And I think what we've said is, you know, kind of a readout in, you know, kind of the first half of next year. But I think we'll wait to see the data. There's nothing to suggest that, you know, there's anything that would tell you that that wouldn't happen. So I think that we'll wait to see what we get from the data.
Okay.
That does not represent any delay. Just to be clear, there's no delay in the readout of those trials. We've always said primary completion date is September of 2024. It would take time to get the data analyzed and ready for a release to all of you.
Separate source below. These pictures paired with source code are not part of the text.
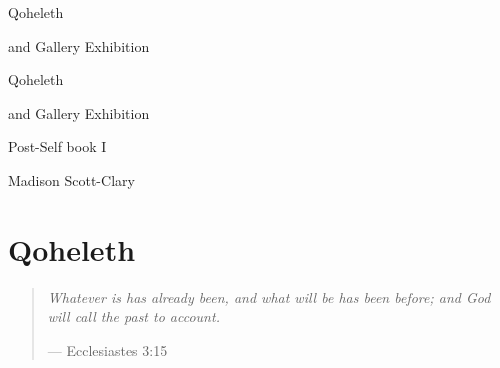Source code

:\documentclass[11pt]{memoir}
\begin{document}
  \frontmatter

  \thispagestyle{empty}
  \null
  \vfill
  \begin{flushright}
    \DisplayFont Qoheleth

    \vspace{1ex}

    {\footnotesize and Gallery Exhibition}
  \end{flushright}
  \vfill
  \cleardoublepage

  \pagestyle{plain}

  \doublespacing

  \begin{flushright}
    \null
    \vfill
    {\Huge\DisplayFont Qoheleth}

    \vspace{1ex}

    {\Large\DisplayFont and Gallery Exhibition}

    {\DisplayFont Post-Self book I}

    \vfill

    {\Large\DisplayFont Madison Scott-Clary}
  \end{flushright}
  \thispagestyle{empty}

  \newpage

  

  \tableofcontents*
  \newpage
  \null
  \cleardoublepage

  \onehalfspacing


  \mainmatter

  \pagestyle{ourbook}

  \cleardoublepage
  \part*{Qoheleth}
  \null
  \thispagestyle{empty}
  \vfill
  \begin{quote}
    \emph{Whatever is has already been, and what will be has been \mbox{before;} and God will call the past to account.}

    --- Ecclesiastes 3:15
  \end{quote}
  \vfill
  
  
  
  

%  
%
%  
\end{document}
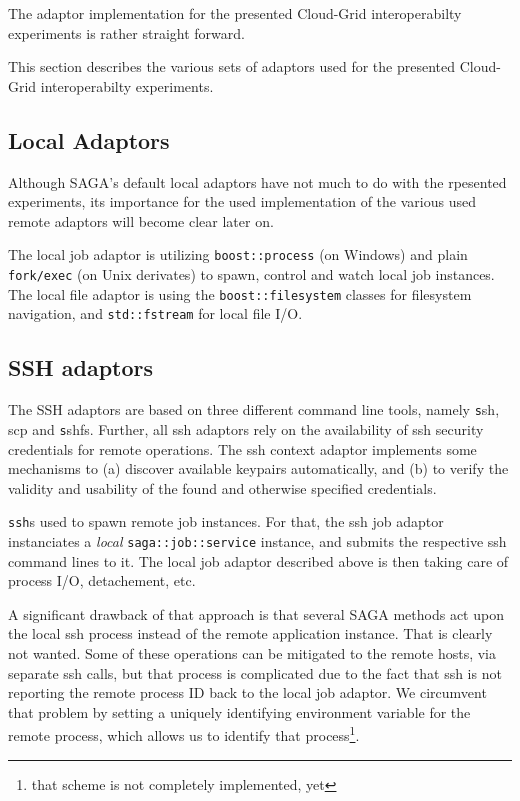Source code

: \documentclass[conference,final]{IEEEtran}
\newcommand{\T}[1]{\texttt{#1}}
\newcommand{\I}[1]{\textit{#1}}
\newcommand{\ssh}[1]{\texttt{ssh}}
\begin{document}
 The adaptor implementation for the presented Cloud-Grid
 interoperabilty experiments is rather straight forward. 
 
 This section describes the various sets of adaptors used for the
 presented Cloud-Grid interoperabilty experiments.  


 \subsection{Local Adaptors}

  Although SAGA's default local adaptors have not much to do with the
  rpesented experiments, its importance for the used implementation of
  the various used remote adaptors will become clear later on.

  The local job adaptor is utilizing \T{boost::process} (on Windows)
  and plain \T{fork/exec} (on Unix derivates) to spawn, control and
  watch local job instances.  The local file adaptor is using the
  \T{boost::filesystem} classes for filesystem navigation, and
  \T{std::fstream} for local file I/O. %


 \subsection{SSH adaptors}

 The SSH adaptors are based on three different command line tools,
 namely {\texttt ssh, scp} and {\texttt sshfs}.  Further, all ssh
 adaptors rely on the availability of ssh security credentials for
 remote operations.  The ssh context adaptor implements some
 mechanisms to (a) discover available keypairs automatically, and (b)
 to verify the validity and usability of the found and otherwise
 specified credentials.
  
  \ssh is used to spawn remote job instances.  For that, the ssh job
  adaptor instanciates a \I{local} \T{saga::job::service} instance,
  and submits the respective ssh command lines to it.  The local job
  adaptor described above is then taking care of process I/O,
  detachement, etc.

  A significant drawback of that approach is that several SAGA methods
  act upon the local ssh process instead of the remote application
  instance.  That is clearly not wanted.  Some of these operations can
  be mitigated to the remote hosts, via separate ssh calls, but that
  process is complicated due to the fact that ssh is not reporting the
  remote process ID back to the local job adaptor.  We circumvent that
  problem by setting a uniquely identifying environment variable for
  the remote process, which allows us to identify that
  process\footnote{that scheme is not completely implemented, yet}.
\end{document}

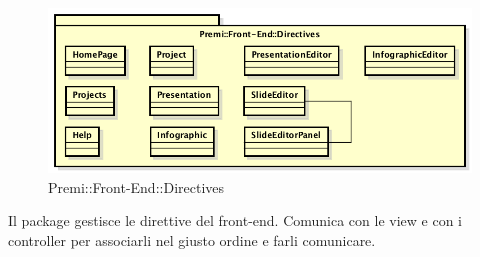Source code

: \begin{figure}[h]
	\centering
	\includegraphics[width=0.7\linewidth]{img/premi_front_end_directives}
	\caption[Premi::Front-End::Directives]{Premi::Front-End::Directives}
\end{figure}
Il package gestisce le direttive del front-end. Comunica con le view e con i controller per associarli nel giusto ordine e farli comunicare.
Okay. And sorry, just to clarify, is that early next year, or is that-
We said in the early part of next year.
Early next year.
Yeah.
Perfect. Maybe switching gears to Gardasil. I mean, this is-
Okay.
I mean, you're the head of our China market there, so-
Not anymore.
Well, you were, but I'm sure you're still, like, very familiar with the market still, right? I mean-
Yeah.
So just walk us through, right, like this confusion around the contracting with Zhifei. Maybe just kind of let's set the record straight on how is this contract binding or is it non-binding, and what's the expected delivery, you know, for this year and through the end of the contracting period?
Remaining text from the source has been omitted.